Может быть, в формировании космополитической психологии Ленина сработала этническая смесь в его крови. Исследователями установлено, что в жилах Ленина текла только одна четверть русской крови. Бабушка Ленина по отцовской линии была калмычкой, что документально доказала советская писательница Мариэтта Шагинян ("Семья Ульяновых"), а дедушка и бабушка по материнской линии были немцами, вдобавок еще и с примесью шведской крови. Это точно установил единомышленник и ученик Ленина в годы возникновения большевизма Н.Валентинов (он же Вольский, он же Юрьевский). Ленину настойчиво, даже страстно приписывали как русские черносотенцы, так и известные еврейские авторы (конечно, по разным мотивам) еще и еврейскую кровь. О мотивах черносотенцев нечего долго распространяться. У них наготове "презумпция виновности" жидомасонов в трагедии России, ибо они утверждали, что сам Ленин был "жид". Особенно сильно муссировались слухи о еврейском происхождении Ленина во время революции и гражданской войны. Троцкий рассказывает в "Моей жизни" о своем отказе после революции стать во главе советского ведомства внутренних дел, ссылаясь на свое еврейское происхождение, что может дать козыри в руки антисемитов. Вот характерная выдержка из его рассказа: "При формировании советского правительства Ленин требовал, чтобы я стал во главе внутренних дел: борьба с контрреволюцией сейчас главная задача. Я возражал, и в числе других доводов, выдвинул национальный момент: стоит ли, мол, давать в руки врагам такое дополнительное оружие, как мое еврейство. Ленин был почти возмущен: "У нас великая международная революция, — какое значение могут иметь такие пустяки…" "Революция-то великая, — отвечал я, — но и дураков осталось еще не мало". — "Да разве же мы по дуракам равняемся?" — "Равняться не равняемся, но маленькую скидку на глупость иной раз приходится делать: к чему нам на первых же порах лишние осложнения?…" (Троцкий, "Моя жизнь", стр.63, ч. И).

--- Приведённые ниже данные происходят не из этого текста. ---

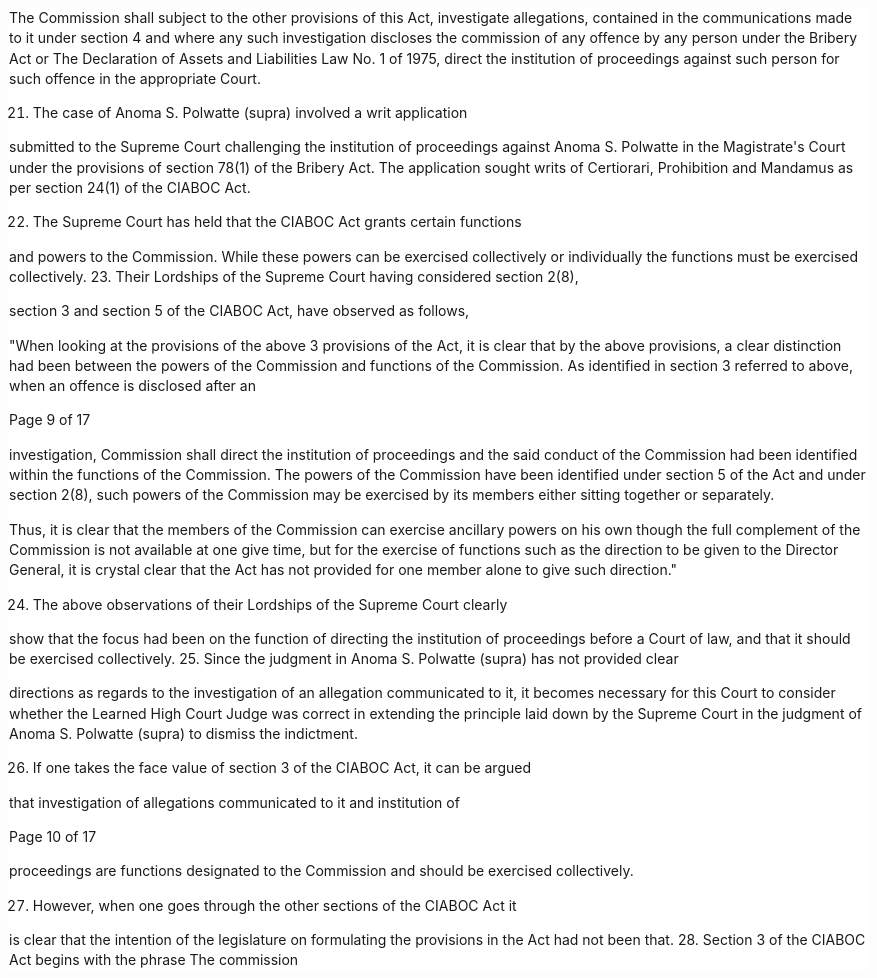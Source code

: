 The Commission shall subject to the other provisions of this Act, investigate allegations, contained in the communications made to it under section 4 and where any such investigation discloses the commission of any offence by any person under the Bribery Act or The Declaration of Assets and Liabilities Law No. 1 of 1975, direct the institution of proceedings against such person for such offence in the appropriate Court.

21. The case of Anoma S. Polwatte (supra) involved a writ application

submitted to the Supreme Court challenging the institution of proceedings against Anoma S. Polwatte in the Magistrate's Court under the provisions of section 78(1) of the Bribery Act. The application sought writs of Certiorari, Prohibition and Mandamus as per section 24(1) of the CIABOC Act.

22. The Supreme Court has held that the CIABOC Act grants certain functions

and powers to the Commission. While these powers can be exercised collectively or individually the functions must be exercised collectively. 23. Their Lordships of the Supreme Court having considered section 2(8),

section 3 and section 5 of the CIABOC Act, have observed as follows,

"When looking at the provisions of the above 3 provisions of the Act, it is clear that by the above provisions, a clear distinction had been between the powers of the Commission and functions of the Commission. As identified in section 3 referred to above, when an offence is disclosed after an

Page 9 of 17

investigation, Commission shall direct the institution of proceedings and the said conduct of the Commission had been identified within the functions of the Commission. The powers of the Commission have been identified under section 5 of the Act and under section 2(8), such powers of the Commission may be exercised by its members either sitting together or separately.

Thus, it is clear that the members of the Commission can exercise ancillary powers on his own though the full complement of the Commission is not available at one give time, but for the exercise of functions such as the direction to be given to the Director General, it is crystal clear that the Act has not provided for one member alone to give such direction."

24. The above observations of their Lordships of the Supreme Court clearly

show that the focus had been on the function of directing the institution of proceedings before a Court of law, and that it should be exercised collectively. 25. Since the judgment in Anoma S. Polwatte (supra) has not provided clear

directions as regards to the investigation of an allegation communicated to it, it becomes necessary for this Court to consider whether the Learned High Court Judge was correct in extending the principle laid down by the Supreme Court in the judgment of Anoma S. Polwatte (supra) to dismiss the indictment.

26. If one takes the face value of section 3 of the CIABOC Act, it can be argued

that investigation of allegations communicated to it and institution of

Page 10 of 17

proceedings are functions designated to the Commission and should be exercised collectively.

27. However, when one goes through the other sections of the CIABOC Act it

is clear that the intention of the legislature on formulating the provisions in the Act had not been that. 28. Section 3 of the CIABOC Act begins with the phrase The commission
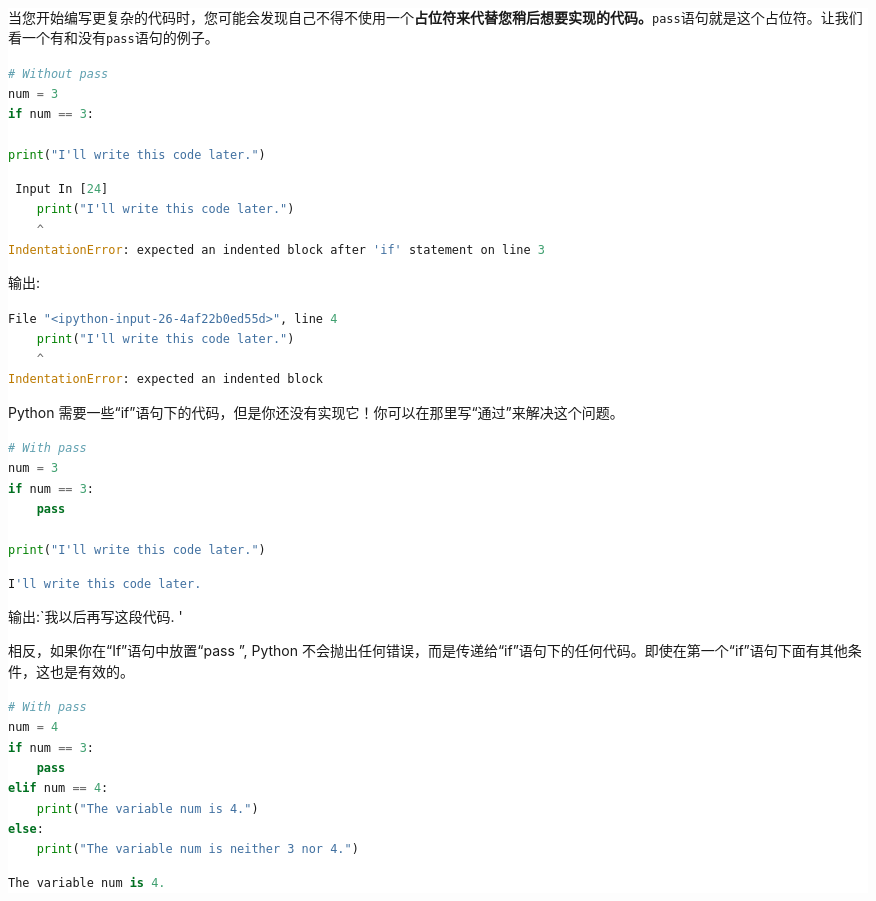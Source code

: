 当您开始编写更复杂的代码时，您可能会发现自己不得不使用一个**占位符来代替您稍后想要实现的代码。**`pass`语句就是这个占位符。让我们看一个有和没有`pass`语句的例子。

```py
# Without pass
num = 3
if num == 3:

print("I'll write this code later.")
```

```py
 Input In [24]
    print("I'll write this code later.")
    ^
IndentationError: expected an indented block after 'if' statement on line 3
```

输出:

```py
File "<ipython-input-26-4af22b0ed55d>", line 4
    print("I'll write this code later.")
    ^
IndentationError: expected an indented block
```

Python 需要一些“if”语句下的代码，但是你还没有实现它！你可以在那里写“通过”来解决这个问题。

```py
# With pass
num = 3
if num == 3:
    pass

print("I'll write this code later.")
```

```py
I'll write this code later.
```

输出:`我以后再写这段代码. '

相反，如果你在“If”语句中放置“pass ”, Python 不会抛出任何错误，而是传递给“if”语句下的任何代码。即使在第一个“if”语句下面有其他条件，这也是有效的。

```py
# With pass
num = 4
if num == 3:
    pass
elif num == 4:
    print("The variable num is 4.")
else:
    print("The variable num is neither 3 nor 4.")
```

```py
The variable num is 4.
```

Троцкому удалось отговориться от народного комиссариата внутренних дел, возглавив иностранные дела, но прошло только четверть года и Ленину удалось уговорить Троцкого стать в начавшейся Гражданской войне во главе Военно-революционного совета республики в качестве наркома по военным и морским делам. Вот здесь Троцкий узнал, что еврей не он, а Ленин. Троцкий продолжает рассказ: "Когда я на второй день после переворота отказался от комиссариата внутренних дел, я ссылался на национальный момент. В военном деле этот момент мог, казалось бы, представить еще больше осложнений, чем в гражданском управлении. Но Ленин оказался прав. В годы подъема революции этот момент не играл никакой роли. Белые пытались, правда, использовать в своей агитации внутри Красной Армии антисемитские мотивы, но успеха не имели. Об этом есть немало свидетельств в самой белой печати. В издающемся в Берлине "Архиве русской революции" автор-белогвардеец описал следующий красочный эпизод: "Заехавший к нам повидаться казак, кем-то умышленно уязвленный тем, что ныне служит и идет в бой под командой жида Троцкого, горячо и убежденно возразил: "Ничего подобного! Троцкий не жид… Троцкий боевой… наш… русский… А вот Ленин, тот коммунист… жид, а Троцкий наш… боевой… русский" (там же, стр.86). Троцкий заключает: "Вопрос о моем еврействе стал получать значение лишь с началом политической травли против меня. Антисемитизм поднял голову одновременно с антитроцкизмом" (там же).